Un patient présentant des symptômes grippaux devra répondre à une série de questions dans les minutes qui suivront son arrivée à l’urgence.      

«Est-ce que vous avez de la fièvre et de la toux? Est-ce que vous avez voyagé à l’extérieur du Canada, États-Unis, Europe? Avez-vous été en Chine ou à Singapour? Là, on passe à la dernière question: avez-vous des symptômes respiratoires? Si vous dites oui, on vous prend du triage, on va vous isoler», a précisé le Dr Boucher.      

Selon lui, le principal problème auquel il faudra faire face est la congestion des urgences. Il risque d’être difficile de placer en isolement les patients possiblement infectés par le virus.    

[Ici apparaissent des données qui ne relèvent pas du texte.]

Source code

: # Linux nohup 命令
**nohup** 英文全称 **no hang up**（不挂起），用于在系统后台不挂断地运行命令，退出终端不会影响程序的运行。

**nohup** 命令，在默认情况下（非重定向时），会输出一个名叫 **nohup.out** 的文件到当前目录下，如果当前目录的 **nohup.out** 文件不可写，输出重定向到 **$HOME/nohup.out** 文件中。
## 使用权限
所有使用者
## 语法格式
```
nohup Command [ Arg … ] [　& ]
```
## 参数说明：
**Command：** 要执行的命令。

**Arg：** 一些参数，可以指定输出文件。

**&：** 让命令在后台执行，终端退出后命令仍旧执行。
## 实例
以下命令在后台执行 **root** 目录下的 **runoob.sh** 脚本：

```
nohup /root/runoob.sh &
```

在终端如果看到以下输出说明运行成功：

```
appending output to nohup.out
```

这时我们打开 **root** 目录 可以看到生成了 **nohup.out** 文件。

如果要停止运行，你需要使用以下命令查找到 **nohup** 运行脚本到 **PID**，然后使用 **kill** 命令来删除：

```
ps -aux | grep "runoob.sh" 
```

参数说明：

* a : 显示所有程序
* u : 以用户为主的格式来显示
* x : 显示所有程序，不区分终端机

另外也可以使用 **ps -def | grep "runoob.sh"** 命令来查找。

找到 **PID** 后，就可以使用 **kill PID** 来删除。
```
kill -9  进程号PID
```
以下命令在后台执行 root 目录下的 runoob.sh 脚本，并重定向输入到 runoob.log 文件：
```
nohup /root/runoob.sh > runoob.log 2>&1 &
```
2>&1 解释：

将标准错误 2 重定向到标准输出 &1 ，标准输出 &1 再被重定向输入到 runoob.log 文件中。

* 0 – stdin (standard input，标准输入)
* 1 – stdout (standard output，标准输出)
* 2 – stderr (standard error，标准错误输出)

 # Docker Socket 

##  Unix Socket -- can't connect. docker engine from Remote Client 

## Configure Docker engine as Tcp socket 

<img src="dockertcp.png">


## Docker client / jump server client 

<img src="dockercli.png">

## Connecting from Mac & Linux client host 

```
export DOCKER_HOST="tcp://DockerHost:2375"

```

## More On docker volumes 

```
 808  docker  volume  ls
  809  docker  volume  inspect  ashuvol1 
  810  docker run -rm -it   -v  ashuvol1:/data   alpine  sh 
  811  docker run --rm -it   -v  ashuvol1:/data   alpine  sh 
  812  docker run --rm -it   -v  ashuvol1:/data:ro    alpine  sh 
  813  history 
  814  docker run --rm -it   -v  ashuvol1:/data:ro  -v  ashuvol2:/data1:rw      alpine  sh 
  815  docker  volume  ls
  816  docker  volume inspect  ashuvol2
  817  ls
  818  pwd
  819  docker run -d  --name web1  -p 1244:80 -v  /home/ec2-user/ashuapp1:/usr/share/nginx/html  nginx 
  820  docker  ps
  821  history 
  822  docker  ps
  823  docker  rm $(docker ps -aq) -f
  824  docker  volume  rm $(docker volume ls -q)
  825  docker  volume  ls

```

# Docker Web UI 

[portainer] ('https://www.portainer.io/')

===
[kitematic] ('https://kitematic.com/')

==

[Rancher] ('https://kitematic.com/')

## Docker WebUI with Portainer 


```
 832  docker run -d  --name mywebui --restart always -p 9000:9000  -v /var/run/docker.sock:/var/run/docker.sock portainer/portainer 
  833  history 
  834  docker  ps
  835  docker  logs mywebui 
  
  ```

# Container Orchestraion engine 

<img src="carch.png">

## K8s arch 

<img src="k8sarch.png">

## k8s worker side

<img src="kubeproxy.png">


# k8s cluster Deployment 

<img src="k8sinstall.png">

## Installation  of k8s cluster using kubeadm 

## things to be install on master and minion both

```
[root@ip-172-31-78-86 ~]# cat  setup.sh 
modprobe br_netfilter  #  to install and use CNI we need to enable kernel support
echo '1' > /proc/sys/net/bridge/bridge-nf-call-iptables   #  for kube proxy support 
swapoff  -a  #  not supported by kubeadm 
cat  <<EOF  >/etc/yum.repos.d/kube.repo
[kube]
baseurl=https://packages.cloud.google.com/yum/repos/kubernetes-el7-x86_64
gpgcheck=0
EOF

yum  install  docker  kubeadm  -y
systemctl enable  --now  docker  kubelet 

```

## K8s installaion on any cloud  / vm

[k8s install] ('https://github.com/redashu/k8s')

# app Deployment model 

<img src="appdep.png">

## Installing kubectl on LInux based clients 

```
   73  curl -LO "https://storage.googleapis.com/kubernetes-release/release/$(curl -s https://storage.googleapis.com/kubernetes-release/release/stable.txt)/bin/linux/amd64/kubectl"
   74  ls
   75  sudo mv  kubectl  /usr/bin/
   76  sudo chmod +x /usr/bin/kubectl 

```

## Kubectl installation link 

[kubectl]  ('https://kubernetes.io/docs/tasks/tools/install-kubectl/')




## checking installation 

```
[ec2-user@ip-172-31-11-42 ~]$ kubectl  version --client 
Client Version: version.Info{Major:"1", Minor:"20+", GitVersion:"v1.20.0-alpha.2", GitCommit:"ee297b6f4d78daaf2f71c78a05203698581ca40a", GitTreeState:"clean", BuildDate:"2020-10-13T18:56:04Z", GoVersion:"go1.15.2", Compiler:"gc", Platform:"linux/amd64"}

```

Vers un premier cas au Canada?    

Pour Guy St-Jacques, ancien ambassadeur du Canada en Chine de 2012 à 2016, il faut s'attendre «à une vraie épidémie».    

«Il faut s’attendre à une vraie épidémie, parce qu’en Chine, c’est le moment de l’année où des centaines de millions de gens voyagent. Le Nouvel An chinois, c’est ce samedi», a-t-il souligné en entrevue avec Benoît Dutrizac sur QUB radio.    

  

  

«Il y a beaucoup des gens de Wuhan [la ville à l’épicentre de la maladie] qui vont voyager ailleurs et il y a des gens qui vont aller à Wuhan, et vous savez que, quand vous voyagez dans un train ou dans un avion, c’est facile d’attraper quelque chose. Je pense qu’il faut se préparer pour une épidémie très importante.»    

M. St-Jacques croit par ailleurs «que c’est une question de jours avant qu’on découvre un nouveau cas au Canada».